What is the biggest challenge in polyamorous relationships?

Heerwagen: Having a real relationship with both partners, talking, having sex with both of them can be a double burden, I think. A woman in a polyamorous relationship told me that what we tell in 'Annie' is her very story. So it's not far off the mark as you might think at first glance.

At first I also asked myself how I should play it, but the more I thought about it, the more I understood and understood it. After all, it is certainly not pleasant to have a grumpy man at home who loves you on the one hand but longs for another woman on the other. There is only the separation or you just try out whether you can be happy with it.

Annie and Ralf have an older daughter. At some point, the hustle and bustle of the parents becomes too colorful for him and she informs them that their 'parent's license has now expired'. You are mom too. Are you already dreading when your two daughters hit puberty and - justified or not - become strict with you?

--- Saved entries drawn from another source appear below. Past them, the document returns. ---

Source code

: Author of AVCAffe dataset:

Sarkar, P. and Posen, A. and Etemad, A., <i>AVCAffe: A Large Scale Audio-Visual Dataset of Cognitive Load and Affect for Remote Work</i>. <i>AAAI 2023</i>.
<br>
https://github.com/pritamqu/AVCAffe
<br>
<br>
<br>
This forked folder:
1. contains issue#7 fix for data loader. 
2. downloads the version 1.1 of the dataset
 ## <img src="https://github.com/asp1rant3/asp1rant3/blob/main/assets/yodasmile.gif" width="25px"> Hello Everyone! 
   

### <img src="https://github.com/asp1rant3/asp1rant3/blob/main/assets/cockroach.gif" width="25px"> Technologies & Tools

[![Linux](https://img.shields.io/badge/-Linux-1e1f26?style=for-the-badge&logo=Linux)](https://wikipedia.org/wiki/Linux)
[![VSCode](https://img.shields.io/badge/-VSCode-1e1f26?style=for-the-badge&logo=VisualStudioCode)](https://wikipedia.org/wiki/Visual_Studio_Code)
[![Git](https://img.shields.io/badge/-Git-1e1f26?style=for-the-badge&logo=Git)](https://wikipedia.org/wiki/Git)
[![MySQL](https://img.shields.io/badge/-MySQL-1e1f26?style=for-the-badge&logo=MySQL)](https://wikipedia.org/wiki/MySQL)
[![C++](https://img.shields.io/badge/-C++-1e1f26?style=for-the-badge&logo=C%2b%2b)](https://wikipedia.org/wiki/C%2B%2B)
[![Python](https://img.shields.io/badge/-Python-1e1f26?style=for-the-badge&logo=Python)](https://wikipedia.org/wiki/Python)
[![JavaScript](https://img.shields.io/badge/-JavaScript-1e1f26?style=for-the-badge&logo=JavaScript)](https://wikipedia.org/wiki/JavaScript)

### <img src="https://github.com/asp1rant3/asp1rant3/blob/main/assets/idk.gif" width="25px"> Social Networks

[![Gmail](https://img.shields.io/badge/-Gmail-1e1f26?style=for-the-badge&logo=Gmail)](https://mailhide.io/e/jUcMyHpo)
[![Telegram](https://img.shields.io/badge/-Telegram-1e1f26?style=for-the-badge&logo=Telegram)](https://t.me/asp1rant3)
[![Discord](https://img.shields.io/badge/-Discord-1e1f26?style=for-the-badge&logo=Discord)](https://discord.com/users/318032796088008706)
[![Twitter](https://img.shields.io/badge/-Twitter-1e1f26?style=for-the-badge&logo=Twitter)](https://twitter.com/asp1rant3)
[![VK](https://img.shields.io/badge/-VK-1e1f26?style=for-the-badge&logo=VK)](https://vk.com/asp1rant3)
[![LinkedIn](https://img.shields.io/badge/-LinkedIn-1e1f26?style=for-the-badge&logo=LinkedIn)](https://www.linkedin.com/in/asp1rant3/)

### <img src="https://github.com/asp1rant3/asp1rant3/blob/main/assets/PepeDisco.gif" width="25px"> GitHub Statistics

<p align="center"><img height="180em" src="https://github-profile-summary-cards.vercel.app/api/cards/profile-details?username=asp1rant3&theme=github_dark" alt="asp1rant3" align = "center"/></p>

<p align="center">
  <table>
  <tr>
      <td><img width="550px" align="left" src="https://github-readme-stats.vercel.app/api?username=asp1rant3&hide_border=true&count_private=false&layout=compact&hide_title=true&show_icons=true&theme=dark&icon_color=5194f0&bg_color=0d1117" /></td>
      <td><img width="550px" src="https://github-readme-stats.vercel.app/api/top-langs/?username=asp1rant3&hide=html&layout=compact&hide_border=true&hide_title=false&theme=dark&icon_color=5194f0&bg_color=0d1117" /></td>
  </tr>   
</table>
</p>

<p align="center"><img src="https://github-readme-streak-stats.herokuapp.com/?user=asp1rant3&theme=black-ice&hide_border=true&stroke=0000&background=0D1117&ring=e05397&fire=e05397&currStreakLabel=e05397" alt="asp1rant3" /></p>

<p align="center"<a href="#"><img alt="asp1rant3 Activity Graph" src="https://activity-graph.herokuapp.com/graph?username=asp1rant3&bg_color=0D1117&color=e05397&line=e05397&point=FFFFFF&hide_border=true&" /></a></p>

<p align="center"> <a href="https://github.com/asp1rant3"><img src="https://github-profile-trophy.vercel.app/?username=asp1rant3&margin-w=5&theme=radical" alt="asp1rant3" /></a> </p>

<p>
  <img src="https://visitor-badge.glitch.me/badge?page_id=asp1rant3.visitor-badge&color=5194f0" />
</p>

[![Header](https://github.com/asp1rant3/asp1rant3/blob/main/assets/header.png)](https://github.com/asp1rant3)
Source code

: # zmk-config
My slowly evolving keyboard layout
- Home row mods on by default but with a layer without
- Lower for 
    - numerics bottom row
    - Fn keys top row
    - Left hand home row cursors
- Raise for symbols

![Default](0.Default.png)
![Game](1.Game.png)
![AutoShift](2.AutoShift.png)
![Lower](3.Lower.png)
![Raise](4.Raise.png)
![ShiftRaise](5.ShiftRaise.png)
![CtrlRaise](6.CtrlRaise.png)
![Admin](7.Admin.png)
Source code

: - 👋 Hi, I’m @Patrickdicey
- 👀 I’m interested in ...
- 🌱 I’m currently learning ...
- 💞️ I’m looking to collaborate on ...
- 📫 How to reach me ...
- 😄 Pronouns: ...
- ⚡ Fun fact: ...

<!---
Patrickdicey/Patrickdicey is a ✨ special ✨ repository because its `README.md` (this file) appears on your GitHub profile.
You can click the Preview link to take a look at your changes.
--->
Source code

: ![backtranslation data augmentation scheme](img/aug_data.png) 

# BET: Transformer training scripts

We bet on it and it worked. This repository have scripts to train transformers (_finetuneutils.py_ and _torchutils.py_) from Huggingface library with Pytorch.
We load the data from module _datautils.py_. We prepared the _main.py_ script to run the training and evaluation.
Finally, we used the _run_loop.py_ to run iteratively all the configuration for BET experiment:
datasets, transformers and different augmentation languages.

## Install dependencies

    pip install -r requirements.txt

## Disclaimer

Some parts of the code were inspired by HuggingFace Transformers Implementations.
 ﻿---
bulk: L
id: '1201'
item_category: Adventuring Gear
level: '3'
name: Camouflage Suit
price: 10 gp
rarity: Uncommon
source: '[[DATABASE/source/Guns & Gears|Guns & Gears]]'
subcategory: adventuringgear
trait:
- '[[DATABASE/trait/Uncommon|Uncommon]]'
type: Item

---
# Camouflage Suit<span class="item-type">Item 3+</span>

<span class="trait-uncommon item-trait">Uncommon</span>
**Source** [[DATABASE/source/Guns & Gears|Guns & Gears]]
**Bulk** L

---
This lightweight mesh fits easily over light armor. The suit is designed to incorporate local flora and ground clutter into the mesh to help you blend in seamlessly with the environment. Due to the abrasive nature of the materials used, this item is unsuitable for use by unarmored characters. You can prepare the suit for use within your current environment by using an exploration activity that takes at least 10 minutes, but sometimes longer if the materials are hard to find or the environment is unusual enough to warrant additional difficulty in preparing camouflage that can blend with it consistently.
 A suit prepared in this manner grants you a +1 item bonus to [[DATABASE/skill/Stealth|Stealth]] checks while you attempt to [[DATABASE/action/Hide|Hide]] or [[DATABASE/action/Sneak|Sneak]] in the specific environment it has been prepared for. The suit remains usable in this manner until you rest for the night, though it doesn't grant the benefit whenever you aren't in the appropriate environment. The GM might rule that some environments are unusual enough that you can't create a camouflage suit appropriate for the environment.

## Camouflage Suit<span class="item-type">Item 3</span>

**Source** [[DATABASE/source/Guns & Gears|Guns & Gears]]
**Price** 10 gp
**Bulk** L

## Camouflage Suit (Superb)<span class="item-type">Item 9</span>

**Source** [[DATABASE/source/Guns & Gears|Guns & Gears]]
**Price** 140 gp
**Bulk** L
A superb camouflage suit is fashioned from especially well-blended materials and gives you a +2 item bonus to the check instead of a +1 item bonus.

Heerwagen: I would say I let myself be surprised and enjoy the time when they are still children. They're six and nine years old now and it's just starting to give me an idea of ​​what puberty might be like. I will definitely try to stay relaxed and accept the task.

A big difference between the two women in the film is the diet. One cooks more down-to-earth, the other tends to be vegan. How do you keep it private?

Heerwagen: I'm neither vegan nor vegetarian, but my older daughter is vegetarian and so I try to avoid meat when cooking. We have chickens, so it's vegan. And when I buy meat, it's only from a neighbor in the country. Then I know that the animal had a nice life and was not raised in factory farming. In general, I am also interested in vegan cuisine. We grow our own vegetables, salad and fruit and can supply ourselves regionally, seasonally from our own garden.

Which harvest was particularly good and which particularly bad in this particularly hot summer?

Heerwagen: We're lucky that we had rain here in the Allgäu, it's green here. And so this year we were able to harvest wheat, beetroot, zucchini, asparagus, chard, pumpkin, beans, potatoes, cucumbers, peas, lettuce, cherries, strawberries, raspberries, currants, apples and pears. And our chestnut tree is also bearing really large fruit for the first time. But recently I was in Hamburg and Vienna and saw how brown nature is in many places. That really shocked me.

Working in your own garden would probably be the answer to my last question, how do you best relax after a long shoot?

Heerwagen: Well, it's a lot of work and last year, for example, it was anything but pleasant because the weather was too cold and too wet. Nothing grew there, only the weeds. At some point I was so overwhelmed that I gave up because I was on the verge of burnout. The area to be cultivated was simply too large.

This year we reduced the area and my husband took care of it alone. So I relax watching him and taking on a few smaller tasks here and there. But sometimes it just relaxes me to be in the city and shoot. You will be picked up in the morning, your make-up applied, your clothes laid out for you, you don't have to cook. I'm really enjoying that. Of course, ten to twelve hour long shooting days are also stressful. Somehow for me at home and when filming there is stress and relaxation at the same time.